About this exercise: Repeat only the lines running from the beginning of the material through the line that contains "Lacking any prior".

*** Extracted material ***

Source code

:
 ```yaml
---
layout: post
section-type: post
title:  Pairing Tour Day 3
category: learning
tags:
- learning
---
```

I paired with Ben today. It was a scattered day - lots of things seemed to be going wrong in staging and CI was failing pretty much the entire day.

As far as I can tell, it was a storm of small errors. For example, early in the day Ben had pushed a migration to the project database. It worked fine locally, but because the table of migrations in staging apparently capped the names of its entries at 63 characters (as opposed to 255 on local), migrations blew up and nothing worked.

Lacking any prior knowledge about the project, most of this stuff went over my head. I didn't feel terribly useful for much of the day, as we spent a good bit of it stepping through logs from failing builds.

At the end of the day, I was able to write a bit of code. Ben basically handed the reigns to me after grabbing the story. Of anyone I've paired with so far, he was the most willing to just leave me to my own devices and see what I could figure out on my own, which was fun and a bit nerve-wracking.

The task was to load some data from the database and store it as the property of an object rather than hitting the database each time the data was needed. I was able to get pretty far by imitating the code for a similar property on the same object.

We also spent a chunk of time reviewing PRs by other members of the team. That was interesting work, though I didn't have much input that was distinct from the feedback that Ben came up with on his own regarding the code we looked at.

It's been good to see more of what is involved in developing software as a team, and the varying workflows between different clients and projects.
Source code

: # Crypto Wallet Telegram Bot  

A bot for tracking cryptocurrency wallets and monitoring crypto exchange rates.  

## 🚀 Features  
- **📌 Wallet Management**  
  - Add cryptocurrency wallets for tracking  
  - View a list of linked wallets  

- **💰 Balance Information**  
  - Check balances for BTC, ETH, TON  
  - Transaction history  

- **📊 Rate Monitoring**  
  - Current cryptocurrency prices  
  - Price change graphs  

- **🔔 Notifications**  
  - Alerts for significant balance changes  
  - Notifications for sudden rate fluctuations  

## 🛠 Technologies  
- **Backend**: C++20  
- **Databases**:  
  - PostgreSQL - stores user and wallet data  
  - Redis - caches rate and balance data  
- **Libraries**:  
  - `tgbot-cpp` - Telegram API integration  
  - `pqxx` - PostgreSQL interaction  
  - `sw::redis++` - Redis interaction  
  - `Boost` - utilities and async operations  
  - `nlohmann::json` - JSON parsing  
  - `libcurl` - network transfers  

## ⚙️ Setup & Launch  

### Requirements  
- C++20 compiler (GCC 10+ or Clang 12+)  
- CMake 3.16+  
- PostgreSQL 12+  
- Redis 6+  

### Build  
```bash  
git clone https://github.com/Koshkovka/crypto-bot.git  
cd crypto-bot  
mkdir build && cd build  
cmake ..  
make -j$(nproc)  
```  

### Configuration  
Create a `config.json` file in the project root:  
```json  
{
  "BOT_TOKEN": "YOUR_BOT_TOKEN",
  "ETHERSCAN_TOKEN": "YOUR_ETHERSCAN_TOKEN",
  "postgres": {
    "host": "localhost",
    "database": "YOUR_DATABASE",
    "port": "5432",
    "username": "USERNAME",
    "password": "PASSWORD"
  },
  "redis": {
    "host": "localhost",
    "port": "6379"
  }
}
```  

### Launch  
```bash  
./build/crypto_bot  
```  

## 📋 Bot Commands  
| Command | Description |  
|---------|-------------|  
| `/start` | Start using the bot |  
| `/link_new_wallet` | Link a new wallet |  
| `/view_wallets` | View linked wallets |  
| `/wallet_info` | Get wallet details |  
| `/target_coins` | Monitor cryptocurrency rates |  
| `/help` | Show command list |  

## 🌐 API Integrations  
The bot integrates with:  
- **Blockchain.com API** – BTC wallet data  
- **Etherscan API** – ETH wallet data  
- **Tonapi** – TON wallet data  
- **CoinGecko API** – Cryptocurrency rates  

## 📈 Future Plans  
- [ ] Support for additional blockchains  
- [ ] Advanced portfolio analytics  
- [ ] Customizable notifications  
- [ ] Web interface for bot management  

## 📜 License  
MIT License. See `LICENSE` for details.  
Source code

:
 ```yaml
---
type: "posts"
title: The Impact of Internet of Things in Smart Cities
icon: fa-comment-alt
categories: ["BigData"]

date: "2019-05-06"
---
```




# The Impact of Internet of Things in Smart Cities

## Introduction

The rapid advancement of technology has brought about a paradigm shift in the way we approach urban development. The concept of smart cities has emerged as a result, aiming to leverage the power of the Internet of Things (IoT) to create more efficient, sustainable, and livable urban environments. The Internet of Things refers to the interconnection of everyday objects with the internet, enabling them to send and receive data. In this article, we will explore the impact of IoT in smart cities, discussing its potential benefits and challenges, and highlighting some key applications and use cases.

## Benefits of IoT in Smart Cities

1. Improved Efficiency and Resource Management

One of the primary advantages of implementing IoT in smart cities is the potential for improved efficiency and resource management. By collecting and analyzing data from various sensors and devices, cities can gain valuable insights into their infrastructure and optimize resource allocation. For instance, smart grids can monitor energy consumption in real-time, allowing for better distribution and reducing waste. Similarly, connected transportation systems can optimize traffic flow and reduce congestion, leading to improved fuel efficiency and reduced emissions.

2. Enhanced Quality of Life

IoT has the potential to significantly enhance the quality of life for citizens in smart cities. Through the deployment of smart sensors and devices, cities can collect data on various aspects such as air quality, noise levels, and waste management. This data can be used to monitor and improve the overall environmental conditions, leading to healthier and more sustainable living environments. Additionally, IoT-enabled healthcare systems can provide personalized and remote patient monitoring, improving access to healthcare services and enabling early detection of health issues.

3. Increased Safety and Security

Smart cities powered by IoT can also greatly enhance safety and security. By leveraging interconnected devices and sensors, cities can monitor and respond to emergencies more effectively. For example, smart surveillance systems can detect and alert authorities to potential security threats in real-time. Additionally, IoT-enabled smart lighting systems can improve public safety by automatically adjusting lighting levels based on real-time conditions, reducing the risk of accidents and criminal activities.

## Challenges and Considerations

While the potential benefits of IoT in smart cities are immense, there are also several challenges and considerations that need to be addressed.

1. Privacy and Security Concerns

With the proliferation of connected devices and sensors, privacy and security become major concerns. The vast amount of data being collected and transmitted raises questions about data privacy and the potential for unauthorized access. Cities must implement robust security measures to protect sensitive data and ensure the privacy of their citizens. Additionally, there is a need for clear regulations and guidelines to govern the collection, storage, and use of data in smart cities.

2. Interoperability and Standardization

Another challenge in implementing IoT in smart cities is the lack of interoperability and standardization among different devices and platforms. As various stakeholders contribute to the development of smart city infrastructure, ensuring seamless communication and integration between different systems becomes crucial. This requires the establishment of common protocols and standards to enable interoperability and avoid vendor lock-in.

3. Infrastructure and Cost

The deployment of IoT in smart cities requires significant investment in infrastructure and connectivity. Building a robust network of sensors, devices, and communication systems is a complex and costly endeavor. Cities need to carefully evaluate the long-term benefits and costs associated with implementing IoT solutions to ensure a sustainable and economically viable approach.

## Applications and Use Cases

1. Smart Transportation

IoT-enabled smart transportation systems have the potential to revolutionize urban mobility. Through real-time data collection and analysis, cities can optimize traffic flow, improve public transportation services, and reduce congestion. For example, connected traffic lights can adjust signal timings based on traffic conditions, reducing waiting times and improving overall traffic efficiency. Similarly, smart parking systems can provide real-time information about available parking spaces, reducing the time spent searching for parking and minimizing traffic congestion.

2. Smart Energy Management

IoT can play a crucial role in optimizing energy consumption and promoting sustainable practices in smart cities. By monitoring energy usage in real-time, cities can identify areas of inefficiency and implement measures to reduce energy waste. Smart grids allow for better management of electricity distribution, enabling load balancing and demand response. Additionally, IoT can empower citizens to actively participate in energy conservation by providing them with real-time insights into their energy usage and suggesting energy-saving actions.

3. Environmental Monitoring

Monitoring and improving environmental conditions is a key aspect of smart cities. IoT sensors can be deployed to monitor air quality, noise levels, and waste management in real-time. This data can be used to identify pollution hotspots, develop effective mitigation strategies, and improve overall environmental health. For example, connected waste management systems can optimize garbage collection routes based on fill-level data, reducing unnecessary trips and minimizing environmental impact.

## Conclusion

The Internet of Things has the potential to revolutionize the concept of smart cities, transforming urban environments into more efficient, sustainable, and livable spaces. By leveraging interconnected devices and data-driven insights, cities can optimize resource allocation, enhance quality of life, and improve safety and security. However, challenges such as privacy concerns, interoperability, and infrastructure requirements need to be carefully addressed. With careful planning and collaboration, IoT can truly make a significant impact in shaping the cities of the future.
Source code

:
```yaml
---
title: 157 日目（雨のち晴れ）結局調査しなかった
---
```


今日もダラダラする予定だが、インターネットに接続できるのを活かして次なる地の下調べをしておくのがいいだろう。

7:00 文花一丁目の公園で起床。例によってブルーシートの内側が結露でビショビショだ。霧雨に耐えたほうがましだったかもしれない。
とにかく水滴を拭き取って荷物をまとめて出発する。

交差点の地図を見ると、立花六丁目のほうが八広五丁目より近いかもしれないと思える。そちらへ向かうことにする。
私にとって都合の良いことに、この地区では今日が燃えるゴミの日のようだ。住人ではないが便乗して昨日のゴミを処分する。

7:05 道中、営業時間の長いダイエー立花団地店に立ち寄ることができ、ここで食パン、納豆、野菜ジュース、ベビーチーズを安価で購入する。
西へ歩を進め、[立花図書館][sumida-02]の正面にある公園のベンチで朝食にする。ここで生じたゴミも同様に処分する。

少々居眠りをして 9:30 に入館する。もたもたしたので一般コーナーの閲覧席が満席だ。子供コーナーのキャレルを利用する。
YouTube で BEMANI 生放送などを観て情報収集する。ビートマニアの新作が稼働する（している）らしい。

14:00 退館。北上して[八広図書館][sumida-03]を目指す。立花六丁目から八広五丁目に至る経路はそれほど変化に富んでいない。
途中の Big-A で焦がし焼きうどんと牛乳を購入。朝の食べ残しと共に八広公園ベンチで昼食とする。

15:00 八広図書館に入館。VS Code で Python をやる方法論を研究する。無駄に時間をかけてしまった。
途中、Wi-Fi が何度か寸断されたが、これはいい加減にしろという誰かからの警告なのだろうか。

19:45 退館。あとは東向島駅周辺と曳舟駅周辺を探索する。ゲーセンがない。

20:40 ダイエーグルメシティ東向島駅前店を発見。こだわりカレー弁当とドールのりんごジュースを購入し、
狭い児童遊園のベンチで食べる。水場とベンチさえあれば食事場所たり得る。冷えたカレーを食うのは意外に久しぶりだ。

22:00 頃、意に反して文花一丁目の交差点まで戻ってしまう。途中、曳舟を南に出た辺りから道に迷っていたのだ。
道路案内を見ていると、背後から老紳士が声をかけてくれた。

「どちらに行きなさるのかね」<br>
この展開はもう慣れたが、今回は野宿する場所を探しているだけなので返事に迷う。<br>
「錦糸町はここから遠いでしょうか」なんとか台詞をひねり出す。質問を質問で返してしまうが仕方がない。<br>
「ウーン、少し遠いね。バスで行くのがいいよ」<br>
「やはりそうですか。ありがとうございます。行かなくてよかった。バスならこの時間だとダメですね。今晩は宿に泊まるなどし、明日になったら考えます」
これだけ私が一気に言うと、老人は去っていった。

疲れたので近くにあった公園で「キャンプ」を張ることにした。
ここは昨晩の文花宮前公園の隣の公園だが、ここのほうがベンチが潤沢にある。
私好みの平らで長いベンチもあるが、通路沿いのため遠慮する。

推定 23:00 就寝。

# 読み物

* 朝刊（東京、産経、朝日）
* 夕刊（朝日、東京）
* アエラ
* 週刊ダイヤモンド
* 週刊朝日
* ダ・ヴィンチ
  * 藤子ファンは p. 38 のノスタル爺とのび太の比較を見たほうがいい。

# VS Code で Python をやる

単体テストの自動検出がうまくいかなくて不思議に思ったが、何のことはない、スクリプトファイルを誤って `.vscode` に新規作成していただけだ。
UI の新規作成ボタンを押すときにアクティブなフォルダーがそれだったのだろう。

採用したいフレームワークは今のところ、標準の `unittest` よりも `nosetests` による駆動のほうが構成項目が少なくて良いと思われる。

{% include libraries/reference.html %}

*** End of Extracted material ***

Response to the task:
Source code

:
 ```yaml
---
layout: post
section-type: post
title:  Pairing Tour Day 3
category: learning
tags:
- learning
---
```

I paired with Ben today. It was a scattered day - lots of things seemed to be going wrong in staging and CI was failing pretty much the entire day.

As far as I can tell, it was a storm of small errors. For example, early in the day Ben had pushed a migration to the project database. It worked fine locally, but because the table of migrations in staging apparently capped the names of its entries at 63 characters (as opposed to 255 on local), migrations blew up and nothing worked.

Lacking any prior knowledge about the project, most of this stuff went over my head. I didn't feel terribly useful for much of the day, as we spent a good bit of it stepping through logs from failing builds.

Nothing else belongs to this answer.